Don, Jr., has the most contentious relationship with his father yet seems prone to endlessly repeat his mistakes.

Eric embraced the family's real estate business but has, in surprising ways, charted a more independent course than his siblings.

While Tiffany grew up mostly separate from her father, she inherited Trump's perspective as an outsider, his unique combination of assurance and insecurity.

Finally, there is Ivanka's husband, Jared Kushner, whose own family drama (also a New York real estate empire)  and personal ambition is a crucial part of this saga.

Some of the revelations in Born Trump include:

Classmates of Ivanka's at Chapin recall a "scandale" in her last year as a student there. One day, when she was in 8th grade, she and a friend flashed a local hot dog vendor, whose cart was set up outside the park, right across from their classroom window.

Donald never understood Don Jr.'s  passion for hunting, and he was certainly never going to share it. So when, on the campaign trail, then-Iowa Governor Terry Branstad invited Donald to his state for a hunting trip, an activity that would appeal to the candidate's base, he sent Don Jr. in his place. "Don, you can finally do something useful for me," he told his son.

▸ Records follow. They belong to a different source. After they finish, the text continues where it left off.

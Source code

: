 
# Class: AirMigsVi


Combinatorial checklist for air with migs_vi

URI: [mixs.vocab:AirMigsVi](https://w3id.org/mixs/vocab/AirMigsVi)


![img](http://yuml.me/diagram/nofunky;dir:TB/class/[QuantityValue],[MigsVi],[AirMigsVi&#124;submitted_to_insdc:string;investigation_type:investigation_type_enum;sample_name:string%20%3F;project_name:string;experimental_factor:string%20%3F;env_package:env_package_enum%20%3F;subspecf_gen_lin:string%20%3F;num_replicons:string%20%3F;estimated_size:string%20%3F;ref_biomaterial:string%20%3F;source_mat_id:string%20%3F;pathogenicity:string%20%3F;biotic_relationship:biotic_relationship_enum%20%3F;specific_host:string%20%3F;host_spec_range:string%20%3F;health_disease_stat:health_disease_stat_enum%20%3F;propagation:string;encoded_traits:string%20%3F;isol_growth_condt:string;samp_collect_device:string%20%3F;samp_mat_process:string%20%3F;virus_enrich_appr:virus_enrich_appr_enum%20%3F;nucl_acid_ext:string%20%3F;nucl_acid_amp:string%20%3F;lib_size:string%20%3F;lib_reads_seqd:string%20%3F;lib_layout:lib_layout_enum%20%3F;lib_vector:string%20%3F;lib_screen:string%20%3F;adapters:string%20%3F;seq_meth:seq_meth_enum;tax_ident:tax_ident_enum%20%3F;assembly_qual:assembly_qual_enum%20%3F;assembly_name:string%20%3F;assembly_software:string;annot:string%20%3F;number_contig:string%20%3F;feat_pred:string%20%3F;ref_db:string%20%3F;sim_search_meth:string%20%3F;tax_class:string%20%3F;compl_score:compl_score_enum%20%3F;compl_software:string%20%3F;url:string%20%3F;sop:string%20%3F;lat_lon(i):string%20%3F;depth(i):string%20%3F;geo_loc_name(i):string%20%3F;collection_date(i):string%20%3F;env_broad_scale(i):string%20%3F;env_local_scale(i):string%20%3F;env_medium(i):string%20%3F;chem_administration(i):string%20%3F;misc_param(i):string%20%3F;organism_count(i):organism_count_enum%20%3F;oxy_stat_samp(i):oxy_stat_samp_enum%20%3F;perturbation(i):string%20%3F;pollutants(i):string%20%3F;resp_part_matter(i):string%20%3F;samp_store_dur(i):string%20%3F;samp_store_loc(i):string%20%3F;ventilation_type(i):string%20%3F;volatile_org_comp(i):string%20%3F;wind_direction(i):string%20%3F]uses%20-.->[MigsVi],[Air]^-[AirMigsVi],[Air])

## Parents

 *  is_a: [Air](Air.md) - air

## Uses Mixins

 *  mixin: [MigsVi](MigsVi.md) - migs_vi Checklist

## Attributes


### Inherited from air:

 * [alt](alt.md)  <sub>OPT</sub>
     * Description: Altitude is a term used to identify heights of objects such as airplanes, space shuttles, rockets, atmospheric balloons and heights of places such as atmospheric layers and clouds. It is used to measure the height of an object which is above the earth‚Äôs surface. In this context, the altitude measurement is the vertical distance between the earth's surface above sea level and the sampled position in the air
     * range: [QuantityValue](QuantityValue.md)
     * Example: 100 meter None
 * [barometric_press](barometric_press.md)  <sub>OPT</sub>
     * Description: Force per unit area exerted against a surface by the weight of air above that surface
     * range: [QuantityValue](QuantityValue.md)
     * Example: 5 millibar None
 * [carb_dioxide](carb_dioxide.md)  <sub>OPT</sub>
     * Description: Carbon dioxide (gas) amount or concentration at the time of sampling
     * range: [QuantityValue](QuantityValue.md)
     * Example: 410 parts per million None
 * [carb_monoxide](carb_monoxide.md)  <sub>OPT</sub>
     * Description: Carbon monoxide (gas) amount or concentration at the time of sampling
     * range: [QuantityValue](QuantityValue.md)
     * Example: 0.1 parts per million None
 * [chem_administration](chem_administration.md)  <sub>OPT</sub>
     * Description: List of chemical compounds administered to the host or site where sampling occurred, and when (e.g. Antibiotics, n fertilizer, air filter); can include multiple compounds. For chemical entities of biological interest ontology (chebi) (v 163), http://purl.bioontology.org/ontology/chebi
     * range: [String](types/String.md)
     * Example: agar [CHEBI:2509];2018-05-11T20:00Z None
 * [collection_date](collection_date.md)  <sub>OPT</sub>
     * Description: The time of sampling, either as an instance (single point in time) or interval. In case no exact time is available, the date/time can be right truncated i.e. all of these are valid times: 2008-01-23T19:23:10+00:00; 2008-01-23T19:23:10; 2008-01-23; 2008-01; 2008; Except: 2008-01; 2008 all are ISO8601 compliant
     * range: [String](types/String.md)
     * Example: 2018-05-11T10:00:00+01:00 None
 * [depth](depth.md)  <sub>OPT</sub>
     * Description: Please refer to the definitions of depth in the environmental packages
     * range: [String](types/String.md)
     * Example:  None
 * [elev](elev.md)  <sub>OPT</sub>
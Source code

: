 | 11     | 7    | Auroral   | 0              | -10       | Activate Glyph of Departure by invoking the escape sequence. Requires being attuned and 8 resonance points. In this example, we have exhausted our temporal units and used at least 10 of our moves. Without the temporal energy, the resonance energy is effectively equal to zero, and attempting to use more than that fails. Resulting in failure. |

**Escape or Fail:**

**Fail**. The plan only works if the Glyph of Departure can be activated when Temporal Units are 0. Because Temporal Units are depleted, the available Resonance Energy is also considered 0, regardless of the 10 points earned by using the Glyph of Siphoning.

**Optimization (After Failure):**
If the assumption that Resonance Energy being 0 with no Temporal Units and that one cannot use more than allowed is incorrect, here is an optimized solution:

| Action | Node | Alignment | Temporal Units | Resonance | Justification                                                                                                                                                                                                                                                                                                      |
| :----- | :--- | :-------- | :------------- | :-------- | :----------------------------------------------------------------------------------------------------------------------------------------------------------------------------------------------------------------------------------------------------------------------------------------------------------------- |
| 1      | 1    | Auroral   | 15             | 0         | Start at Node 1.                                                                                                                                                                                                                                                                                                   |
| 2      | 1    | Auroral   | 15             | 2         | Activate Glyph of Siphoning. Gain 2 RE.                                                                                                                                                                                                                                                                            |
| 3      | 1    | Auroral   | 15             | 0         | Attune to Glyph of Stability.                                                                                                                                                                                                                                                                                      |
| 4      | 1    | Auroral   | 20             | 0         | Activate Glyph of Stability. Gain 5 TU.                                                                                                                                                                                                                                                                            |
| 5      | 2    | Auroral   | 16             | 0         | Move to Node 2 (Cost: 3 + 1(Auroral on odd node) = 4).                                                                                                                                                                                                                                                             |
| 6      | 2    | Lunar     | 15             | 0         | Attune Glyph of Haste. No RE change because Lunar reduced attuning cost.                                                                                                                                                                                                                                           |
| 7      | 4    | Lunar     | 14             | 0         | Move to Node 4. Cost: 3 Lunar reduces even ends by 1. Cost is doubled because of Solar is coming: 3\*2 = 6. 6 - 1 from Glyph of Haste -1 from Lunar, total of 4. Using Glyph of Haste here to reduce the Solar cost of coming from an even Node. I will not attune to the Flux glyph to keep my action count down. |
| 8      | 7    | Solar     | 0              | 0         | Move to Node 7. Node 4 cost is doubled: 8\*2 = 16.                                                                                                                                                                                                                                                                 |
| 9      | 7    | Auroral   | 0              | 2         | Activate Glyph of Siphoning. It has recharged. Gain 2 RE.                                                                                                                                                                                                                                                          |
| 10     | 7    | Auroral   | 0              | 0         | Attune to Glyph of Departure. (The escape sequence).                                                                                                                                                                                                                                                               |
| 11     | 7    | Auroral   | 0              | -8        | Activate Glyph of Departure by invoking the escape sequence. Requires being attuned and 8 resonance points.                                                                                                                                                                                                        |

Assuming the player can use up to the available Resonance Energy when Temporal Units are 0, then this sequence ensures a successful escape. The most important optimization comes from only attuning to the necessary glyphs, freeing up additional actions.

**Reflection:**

Jared believed nobody would run Donald Trump's campaign better than he would, but for the sake of optics agreed to fill the position with a woman. The question was, what woman would come on board knowing they were getting a fake job to make Donald look good while Kushner pulled the strings? "Well, we wouldn't tell her that," Kushner said. Eventually, Kellyanne Conway was brought in, becoming the first female campaign manager to win a general election bid in the history of the United States.

On election night, after Donald took the phone and accepted Hillary Clinton's concession and congratulations, Vice President Mike Pence walked over to his wife Karen and told her that they'd done it. They'd won. "I know," she told him coldly. "Well how about a kiss?" he asked. "Mike," she turned to him, "you got what you wanted. Now leave me alone."

In administrations past, the plum security assignments were almost always on the First Lady's Detail, known as F.L.D.; jokingly, agents have dubbed it "Fine Living and Dining," because most First Ladies make many trips to many lovely places, go to the best restaurants, take a few lovely vacations with their kids - all with their detail in tow. The current First Lady stuck closer to home, however - or homes, as it may be in the Trumps' case. She rarely made public appearances or traveled anywhere besides Trump Tower, Bedminster, New Jersey, or Mar-a-Lago; she did little socializing outside. The Trump-Kushners, on the other hand, gravitated to the five-star hotel and private plane end of the spectrum, which made a place on their details one of the more desirable assignments in the administration. Ivanka, in particular, crisscrossed the country, flited about vacation spots at luxury resorts, frequented glitzy parties and hot restaurants and several city and beach and country homes. In jest, some agents started referring to Ivanka's detail as F.L.D. Lite; it was the assignment to get. 

Born Trump illuminates the vision of Trump as a father, a portrait of the president at his kindest and cruelest, as well as plenty of revelatory gossip such as the inside scoop on Donald's three marriages, why Ivanka and Jared are "bashert," and how this family of real estate tycoons have become the most powerful people in the world.